-------- Source material

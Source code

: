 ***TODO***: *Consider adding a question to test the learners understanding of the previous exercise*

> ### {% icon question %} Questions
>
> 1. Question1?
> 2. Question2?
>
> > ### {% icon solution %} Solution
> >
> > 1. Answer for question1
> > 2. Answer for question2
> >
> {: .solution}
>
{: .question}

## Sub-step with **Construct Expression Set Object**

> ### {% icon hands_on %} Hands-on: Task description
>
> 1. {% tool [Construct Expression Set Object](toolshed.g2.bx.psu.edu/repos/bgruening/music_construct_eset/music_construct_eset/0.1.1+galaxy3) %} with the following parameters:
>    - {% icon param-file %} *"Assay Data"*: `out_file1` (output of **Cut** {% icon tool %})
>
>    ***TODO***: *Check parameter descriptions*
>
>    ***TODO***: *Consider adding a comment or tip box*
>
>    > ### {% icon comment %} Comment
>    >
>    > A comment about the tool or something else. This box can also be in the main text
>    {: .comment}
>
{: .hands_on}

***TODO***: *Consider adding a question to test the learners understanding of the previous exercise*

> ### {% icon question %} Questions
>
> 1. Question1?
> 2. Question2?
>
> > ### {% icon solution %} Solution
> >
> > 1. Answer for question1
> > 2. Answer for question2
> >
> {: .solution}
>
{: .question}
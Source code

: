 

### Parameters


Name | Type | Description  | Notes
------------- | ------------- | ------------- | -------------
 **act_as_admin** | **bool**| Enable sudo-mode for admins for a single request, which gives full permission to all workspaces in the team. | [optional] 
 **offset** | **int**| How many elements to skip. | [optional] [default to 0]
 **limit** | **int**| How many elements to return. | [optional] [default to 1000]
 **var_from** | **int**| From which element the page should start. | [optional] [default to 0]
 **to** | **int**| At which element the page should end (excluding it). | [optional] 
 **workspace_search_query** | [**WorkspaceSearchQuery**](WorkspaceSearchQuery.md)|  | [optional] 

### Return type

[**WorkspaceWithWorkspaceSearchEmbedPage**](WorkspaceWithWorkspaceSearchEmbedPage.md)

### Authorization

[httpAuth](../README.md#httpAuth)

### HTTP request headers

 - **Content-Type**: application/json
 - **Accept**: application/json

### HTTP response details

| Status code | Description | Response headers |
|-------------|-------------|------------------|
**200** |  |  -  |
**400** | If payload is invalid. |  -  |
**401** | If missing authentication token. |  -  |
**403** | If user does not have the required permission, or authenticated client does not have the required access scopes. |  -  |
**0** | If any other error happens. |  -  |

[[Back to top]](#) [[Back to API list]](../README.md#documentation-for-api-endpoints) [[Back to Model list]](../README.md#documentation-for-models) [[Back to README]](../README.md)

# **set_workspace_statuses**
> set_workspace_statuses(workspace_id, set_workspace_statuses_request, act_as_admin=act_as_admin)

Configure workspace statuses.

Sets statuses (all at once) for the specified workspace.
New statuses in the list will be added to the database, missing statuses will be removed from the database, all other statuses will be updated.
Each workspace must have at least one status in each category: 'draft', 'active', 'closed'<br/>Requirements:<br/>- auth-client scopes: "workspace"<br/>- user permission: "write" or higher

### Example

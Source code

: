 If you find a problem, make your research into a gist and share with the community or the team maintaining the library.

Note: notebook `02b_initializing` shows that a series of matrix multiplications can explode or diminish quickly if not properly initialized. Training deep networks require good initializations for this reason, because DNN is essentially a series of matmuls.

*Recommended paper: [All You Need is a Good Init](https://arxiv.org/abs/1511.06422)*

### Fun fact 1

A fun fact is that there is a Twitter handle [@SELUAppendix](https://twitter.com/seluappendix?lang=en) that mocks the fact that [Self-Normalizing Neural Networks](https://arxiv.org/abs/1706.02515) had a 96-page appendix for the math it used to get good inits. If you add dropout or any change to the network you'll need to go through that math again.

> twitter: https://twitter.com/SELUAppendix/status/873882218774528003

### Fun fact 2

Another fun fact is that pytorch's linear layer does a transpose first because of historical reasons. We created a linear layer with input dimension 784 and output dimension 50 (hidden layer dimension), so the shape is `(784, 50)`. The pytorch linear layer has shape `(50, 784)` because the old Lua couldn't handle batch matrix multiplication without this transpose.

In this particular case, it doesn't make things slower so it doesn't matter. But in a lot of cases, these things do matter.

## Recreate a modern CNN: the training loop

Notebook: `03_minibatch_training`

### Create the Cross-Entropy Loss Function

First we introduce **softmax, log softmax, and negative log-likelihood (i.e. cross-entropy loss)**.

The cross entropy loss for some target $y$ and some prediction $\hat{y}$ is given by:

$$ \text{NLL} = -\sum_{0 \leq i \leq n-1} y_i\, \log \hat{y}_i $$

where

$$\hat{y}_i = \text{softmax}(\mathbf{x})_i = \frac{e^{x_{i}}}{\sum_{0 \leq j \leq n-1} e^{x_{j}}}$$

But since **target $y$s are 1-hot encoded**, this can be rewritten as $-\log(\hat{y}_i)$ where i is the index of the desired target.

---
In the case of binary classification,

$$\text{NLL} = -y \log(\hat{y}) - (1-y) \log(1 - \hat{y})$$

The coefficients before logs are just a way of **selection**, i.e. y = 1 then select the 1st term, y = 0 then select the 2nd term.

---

----------------

**Work request**
Copy out the entries above exactly as given, starting at the top and ending with the line containing "start. | [optional] [default to 0]"; include both and nothing more.

**Answer space**
Source code

: ***TODO***: *Consider adding a question to test the learners understanding of the previous exercise*

> ### {% icon question %} Questions
>
> 1. Question1?
> 2. Question2?
>
> > ### {% icon solution %} Solution
> >
> > 1. Answer for question1
> > 2. Answer for question2
> >
> {: .solution}
>
{: .question}

## Sub-step with **Construct Expression Set Object**

> ### {% icon hands_on %} Hands-on: Task description
>
> 1. {% tool [Construct Expression Set Object](toolshed.g2.bx.psu.edu/repos/bgruening/music_construct_eset/music_construct_eset/0.1.1+galaxy3) %} with the following parameters:
>    - {% icon param-file %} *"Assay Data"*: `out_file1` (output of **Cut** {% icon tool %})
>
>    ***TODO***: *Check parameter descriptions*
>
>    ***TODO***: *Consider adding a comment or tip box*
>
>    > ### {% icon comment %} Comment
>    >
>    > A comment about the tool or something else. This box can also be in the main text
>    {: .comment}
>
{: .hands_on}

***TODO***: *Consider adding a question to test the learners understanding of the previous exercise*

> ### {% icon question %} Questions
>
> 1. Question1?
> 2. Question2?
>
> > ### {% icon solution %} Solution
> >
> > 1. Answer for question1
> > 2. Answer for question2
> >
> {: .solution}
>
{: .question}
Source code

: 

### Parameters


Name | Type | Description  | Notes
------------- | ------------- | ------------- | -------------
 **act_as_admin** | **bool**| Enable sudo-mode for admins for a single request, which gives full permission to all workspaces in the team. | [optional] 
 **offset** | **int**| How many elements to skip. | [optional] [default to 0]
 **limit** | **int**| How many elements to return. | [optional] [default to 1000]
 **var_from** | **int**| From which element the page should start. | [optional] [default to 0]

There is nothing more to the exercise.